In the earliest stages of development, I recommend that you initialise your test dataset using DATA statements or assign statements – I find the latter easier. My recommendation is that you don’t scatter your initialisations all through your program, but keep them in one place, preferably in a single subroutine where you can find them and check up on them.
Make sure that your solution algorithm works for that dataset. Doing it that way means that you can work on the algorithm(s), and when testing you don’t waste time inputting data values. Just output your results using PRINT * (or WRITE(*, ...), as I do from force of habit having used compilers that didn’t support PRINT).
When you have been able to get sensible results, alter the dataset, and test that. Repeat until you are satisfied. Then, add the necessary code to read your sample dataset from a file. Check the values in the file for validity and completeness, but don’t bother with any fancy coding to do with data file selection, because that pre-empts Stage II. Then join in with the ten steps as listed above. You will, of course, need to remove your data initialisation statements or subroutine, but don’t discard it. There will come a time when you need a standard dataset for quality control purposes. I have a standard dataset that I can use as a template from which to develop my data models as it is easier to start from a complete dataset and then modify it than it is to start from scratch.

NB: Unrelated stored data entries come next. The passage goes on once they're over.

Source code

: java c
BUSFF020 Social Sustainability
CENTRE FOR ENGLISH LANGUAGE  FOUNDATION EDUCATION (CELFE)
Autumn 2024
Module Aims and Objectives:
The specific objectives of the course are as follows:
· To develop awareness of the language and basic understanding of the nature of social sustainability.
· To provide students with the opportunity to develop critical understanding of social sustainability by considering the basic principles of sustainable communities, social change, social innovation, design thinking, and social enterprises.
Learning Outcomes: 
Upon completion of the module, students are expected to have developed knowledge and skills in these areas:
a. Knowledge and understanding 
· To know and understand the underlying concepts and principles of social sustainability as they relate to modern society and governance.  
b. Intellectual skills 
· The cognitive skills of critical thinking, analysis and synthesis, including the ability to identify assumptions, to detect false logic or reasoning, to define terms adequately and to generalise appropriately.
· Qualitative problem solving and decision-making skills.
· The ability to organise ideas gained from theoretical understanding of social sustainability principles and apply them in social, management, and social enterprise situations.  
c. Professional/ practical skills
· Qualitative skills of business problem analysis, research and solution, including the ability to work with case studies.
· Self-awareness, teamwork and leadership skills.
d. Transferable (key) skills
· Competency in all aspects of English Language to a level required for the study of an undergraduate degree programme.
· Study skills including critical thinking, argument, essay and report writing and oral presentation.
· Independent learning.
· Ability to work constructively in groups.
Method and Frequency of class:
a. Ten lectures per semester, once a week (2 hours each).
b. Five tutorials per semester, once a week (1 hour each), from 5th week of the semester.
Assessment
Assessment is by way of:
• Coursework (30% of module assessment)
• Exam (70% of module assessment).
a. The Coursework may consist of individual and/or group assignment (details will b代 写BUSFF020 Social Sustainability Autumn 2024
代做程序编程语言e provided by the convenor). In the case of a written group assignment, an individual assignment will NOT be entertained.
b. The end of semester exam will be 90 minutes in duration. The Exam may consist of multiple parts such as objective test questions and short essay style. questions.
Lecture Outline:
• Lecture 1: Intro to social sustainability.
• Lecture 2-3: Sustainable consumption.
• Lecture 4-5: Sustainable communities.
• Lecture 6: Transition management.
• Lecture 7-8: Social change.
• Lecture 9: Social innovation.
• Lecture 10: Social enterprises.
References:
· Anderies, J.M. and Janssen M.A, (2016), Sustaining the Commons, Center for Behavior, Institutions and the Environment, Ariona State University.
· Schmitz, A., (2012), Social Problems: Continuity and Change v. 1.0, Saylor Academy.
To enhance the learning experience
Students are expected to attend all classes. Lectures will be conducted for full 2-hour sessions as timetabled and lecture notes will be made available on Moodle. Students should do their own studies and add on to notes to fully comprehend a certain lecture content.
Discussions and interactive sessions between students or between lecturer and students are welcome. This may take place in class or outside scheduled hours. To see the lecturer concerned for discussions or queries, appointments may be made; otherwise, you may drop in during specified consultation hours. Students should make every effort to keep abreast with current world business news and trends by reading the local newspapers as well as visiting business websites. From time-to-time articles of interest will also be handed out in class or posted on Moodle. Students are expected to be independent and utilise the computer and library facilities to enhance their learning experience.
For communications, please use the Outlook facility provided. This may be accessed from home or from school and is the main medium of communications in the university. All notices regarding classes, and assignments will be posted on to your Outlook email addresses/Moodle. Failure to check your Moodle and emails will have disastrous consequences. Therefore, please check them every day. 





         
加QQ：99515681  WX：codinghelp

It has never been my intention to cover every facility offered by ClearWin+, but rather to get you, the reader, started with the system. What is my intention, however, is to give you an order in which to implement facilities that always gives you the impression (correctly) that you are making progress, so that you don’t just give up. I hope that in following my sequence you won’t get to the point of simply not knowing what to do next.
However, if you do follow my sequence, you will (hopefully) get to the stage where you are developing a program that you have already given its own Windows ‘look and feel’, and in the course of which you have gained familiarity with the documentation for the system. Then, you can root out and use those extra facilities as and when you need them. If my experience counts for anything it is that the existing documentation is not, and perhaps was never intended to be, a self-instruction manual.
I also don’t recommend reading this book from start to finish before embarking on your quest. Instead, I recommend reading at most a chapter at a time, then follow the steps I have suggested for your existing Fortran program. In that way you will consolidate your knowledge in what I hope are digestible chunks.
I have tried to write in a ‘chatty’ style, and sometimes about my own experiences, so that you realise that I make no claims to be the arbiter of all knowledge, but instead present my views from the perspective of someone who has been there before, made lots of mistakes and gone down many blind alleys, before arriving at something that ultimately works. It is my hope that you don’t make as many mistakes as I have, or if you do, don’t become disheartened and quit, but instead, learn from them.